Starting with the first line of the data below, copy each line up to and including the one containing "### Vertex Array Object (VAO)". Pictures stay out.

EXCERPTED DATA START

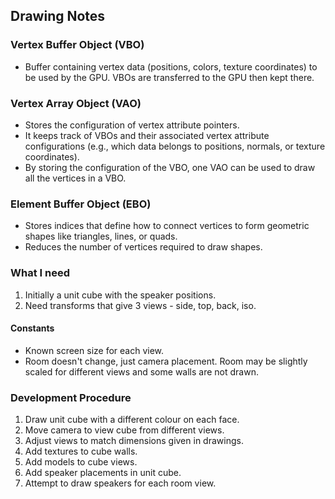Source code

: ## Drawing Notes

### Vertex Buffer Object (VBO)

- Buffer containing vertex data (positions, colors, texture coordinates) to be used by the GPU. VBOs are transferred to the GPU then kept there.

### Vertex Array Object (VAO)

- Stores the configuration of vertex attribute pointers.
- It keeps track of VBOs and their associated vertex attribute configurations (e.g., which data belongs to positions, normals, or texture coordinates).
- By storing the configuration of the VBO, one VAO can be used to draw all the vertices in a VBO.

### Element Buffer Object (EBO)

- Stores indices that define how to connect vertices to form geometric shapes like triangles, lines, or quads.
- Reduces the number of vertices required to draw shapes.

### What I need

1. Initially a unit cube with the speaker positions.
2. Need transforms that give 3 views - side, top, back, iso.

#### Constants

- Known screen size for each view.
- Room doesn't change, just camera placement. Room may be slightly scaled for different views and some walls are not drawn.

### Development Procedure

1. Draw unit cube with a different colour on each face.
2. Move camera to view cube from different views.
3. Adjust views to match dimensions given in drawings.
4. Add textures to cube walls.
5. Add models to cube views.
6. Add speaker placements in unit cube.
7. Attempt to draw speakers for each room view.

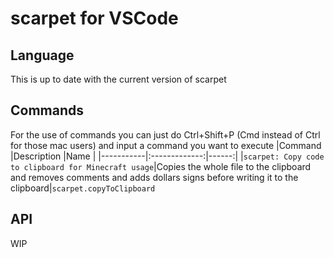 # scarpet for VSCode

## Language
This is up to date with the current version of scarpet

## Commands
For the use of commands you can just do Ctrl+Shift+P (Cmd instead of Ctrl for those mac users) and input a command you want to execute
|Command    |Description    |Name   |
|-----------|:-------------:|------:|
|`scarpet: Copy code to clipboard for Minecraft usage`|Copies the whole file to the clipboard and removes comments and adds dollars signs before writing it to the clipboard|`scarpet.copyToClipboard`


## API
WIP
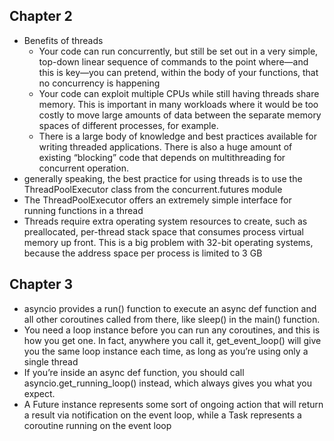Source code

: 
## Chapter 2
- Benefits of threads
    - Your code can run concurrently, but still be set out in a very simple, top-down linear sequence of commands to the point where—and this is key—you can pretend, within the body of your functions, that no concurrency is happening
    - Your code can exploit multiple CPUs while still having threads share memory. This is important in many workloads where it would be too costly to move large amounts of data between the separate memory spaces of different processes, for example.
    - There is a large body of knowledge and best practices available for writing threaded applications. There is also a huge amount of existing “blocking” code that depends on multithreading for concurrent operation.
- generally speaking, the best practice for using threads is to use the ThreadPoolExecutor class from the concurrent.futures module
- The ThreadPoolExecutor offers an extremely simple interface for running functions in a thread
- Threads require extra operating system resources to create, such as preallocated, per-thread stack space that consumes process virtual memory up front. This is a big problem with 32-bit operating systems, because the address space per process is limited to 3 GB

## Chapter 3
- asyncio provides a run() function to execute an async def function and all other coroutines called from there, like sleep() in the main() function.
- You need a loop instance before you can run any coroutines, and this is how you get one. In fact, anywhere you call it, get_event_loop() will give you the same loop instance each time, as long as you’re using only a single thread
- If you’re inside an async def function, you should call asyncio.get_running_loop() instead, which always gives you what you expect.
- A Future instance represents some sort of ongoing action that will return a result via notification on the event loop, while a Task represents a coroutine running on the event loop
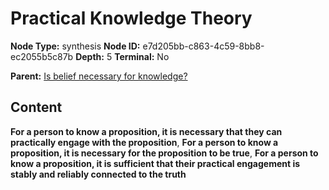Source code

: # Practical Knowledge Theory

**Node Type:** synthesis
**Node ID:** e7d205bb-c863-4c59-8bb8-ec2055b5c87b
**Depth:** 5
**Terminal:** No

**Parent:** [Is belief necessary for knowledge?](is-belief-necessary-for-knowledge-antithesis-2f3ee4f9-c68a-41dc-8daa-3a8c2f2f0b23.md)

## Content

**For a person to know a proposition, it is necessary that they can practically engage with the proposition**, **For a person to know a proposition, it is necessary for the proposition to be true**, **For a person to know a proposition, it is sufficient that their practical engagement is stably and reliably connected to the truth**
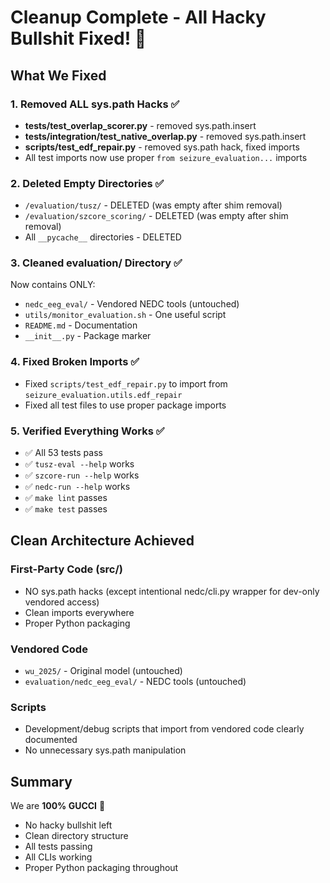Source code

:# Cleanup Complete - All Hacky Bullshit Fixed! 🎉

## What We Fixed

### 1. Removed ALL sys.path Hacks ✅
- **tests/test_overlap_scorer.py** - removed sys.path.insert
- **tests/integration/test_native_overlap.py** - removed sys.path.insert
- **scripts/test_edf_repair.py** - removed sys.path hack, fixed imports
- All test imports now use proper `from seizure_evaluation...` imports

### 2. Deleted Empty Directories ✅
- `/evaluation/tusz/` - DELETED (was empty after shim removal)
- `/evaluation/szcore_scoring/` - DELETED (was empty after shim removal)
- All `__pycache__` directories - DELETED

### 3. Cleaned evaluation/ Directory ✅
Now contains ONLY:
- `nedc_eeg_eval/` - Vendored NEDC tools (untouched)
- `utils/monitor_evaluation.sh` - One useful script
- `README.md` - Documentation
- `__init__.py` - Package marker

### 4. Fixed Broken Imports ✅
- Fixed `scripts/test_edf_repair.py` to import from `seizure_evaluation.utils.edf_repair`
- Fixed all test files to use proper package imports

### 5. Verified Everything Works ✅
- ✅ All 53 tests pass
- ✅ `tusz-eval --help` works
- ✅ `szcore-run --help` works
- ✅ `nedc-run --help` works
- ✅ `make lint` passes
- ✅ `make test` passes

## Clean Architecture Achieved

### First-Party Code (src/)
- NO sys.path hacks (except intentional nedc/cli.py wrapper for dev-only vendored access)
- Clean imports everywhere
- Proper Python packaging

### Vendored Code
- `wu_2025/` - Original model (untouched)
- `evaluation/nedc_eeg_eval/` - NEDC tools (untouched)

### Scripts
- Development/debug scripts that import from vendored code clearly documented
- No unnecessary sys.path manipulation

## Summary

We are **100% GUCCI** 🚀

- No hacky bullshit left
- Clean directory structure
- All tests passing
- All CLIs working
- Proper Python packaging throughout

EXCERPTED DATA END

■ **TASK SOLUTION**
Source code

: ## Drawing Notes

### Vertex Buffer Object (VBO)

- Buffer containing vertex data (positions, colors, texture coordinates) to be used by the GPU. VBOs are transferred to the GPU then kept there.

### Vertex Array Object (VAO)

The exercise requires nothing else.